- WHAT YOU SHOULD DO -
Once "- **Lista**" turns up in a line below, reproduce that line and those after it exactly, stopping after the line with "data. | [optional]"; leave pictures out.

Data items
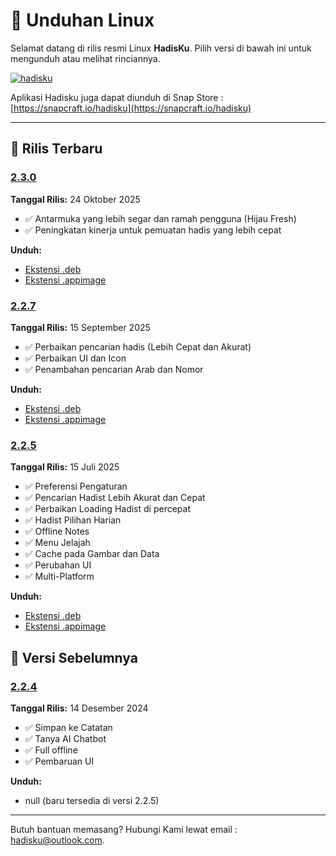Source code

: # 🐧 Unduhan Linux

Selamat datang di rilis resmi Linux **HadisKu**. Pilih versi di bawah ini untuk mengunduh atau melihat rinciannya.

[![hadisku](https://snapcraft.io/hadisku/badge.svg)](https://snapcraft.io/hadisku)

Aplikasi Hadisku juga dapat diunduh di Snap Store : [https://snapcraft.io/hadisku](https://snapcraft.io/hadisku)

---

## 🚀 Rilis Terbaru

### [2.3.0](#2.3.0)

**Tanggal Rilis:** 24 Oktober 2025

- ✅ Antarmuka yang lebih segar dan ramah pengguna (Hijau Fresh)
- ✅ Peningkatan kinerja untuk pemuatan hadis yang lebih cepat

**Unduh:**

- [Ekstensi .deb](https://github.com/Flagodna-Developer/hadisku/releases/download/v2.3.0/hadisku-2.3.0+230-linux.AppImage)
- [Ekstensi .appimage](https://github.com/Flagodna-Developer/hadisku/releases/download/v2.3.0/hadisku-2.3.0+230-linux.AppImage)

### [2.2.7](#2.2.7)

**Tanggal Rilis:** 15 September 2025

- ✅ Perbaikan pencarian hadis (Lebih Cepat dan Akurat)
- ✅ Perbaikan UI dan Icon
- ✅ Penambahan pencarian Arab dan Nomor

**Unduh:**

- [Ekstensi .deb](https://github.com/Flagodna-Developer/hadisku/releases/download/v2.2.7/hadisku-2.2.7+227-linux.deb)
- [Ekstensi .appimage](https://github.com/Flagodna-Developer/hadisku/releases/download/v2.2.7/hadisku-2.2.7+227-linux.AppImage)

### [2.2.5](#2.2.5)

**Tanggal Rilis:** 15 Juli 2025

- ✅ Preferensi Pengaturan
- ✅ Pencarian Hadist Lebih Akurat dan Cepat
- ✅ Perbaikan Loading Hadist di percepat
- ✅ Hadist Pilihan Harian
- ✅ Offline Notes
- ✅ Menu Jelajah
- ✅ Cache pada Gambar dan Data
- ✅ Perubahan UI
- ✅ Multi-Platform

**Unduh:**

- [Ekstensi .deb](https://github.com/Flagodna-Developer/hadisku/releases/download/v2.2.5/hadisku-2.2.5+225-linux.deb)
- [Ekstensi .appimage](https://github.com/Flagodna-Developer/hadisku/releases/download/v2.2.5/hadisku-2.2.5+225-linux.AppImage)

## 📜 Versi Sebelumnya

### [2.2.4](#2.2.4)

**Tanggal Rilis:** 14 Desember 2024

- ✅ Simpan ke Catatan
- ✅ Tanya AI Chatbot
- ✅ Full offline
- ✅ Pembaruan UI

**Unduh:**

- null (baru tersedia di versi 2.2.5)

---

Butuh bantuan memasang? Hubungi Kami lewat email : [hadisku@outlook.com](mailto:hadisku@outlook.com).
--
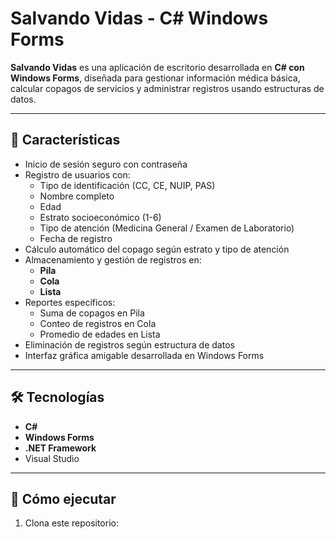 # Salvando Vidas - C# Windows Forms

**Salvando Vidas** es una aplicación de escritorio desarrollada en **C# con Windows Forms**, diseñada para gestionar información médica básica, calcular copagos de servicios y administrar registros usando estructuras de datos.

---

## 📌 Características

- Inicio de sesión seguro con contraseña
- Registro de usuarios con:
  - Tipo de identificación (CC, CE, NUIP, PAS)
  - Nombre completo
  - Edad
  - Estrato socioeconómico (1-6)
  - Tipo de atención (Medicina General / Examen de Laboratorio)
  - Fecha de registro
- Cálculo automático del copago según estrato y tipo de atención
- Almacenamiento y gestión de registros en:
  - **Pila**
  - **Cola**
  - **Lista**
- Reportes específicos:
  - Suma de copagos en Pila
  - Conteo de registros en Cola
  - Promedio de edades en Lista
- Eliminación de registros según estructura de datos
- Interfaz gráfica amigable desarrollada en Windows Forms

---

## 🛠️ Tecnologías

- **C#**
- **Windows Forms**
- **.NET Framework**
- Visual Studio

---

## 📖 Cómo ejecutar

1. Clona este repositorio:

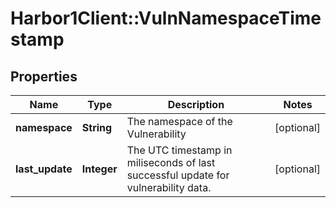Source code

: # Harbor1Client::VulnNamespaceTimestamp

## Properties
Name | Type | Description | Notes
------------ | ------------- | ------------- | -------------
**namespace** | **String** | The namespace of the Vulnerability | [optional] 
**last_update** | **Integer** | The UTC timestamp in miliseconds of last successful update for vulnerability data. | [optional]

- WRITTEN ANSWER -
  - **Lista**
- Reportes específicos:
  - Suma de copagos en Pila
  - Conteo de registros en Cola
  - Promedio de edades en Lista
- Eliminación de registros según estructura de datos
- Interfaz gráfica amigable desarrollada en Windows Forms

---

## 🛠️ Tecnologías

- **C#**
- **Windows Forms**
- **.NET Framework**
- Visual Studio

---

## 📖 Cómo ejecutar

1. Clona este repositorio:

Source code

: # Harbor1Client::VulnNamespaceTimestamp

## Properties
Name | Type | Description | Notes
------------ | ------------- | ------------- | -------------
**namespace** | **String** | The namespace of the Vulnerability | [optional] 
**last_update** | **Integer** | The UTC timestamp in miliseconds of last successful update for vulnerability data. | [optional]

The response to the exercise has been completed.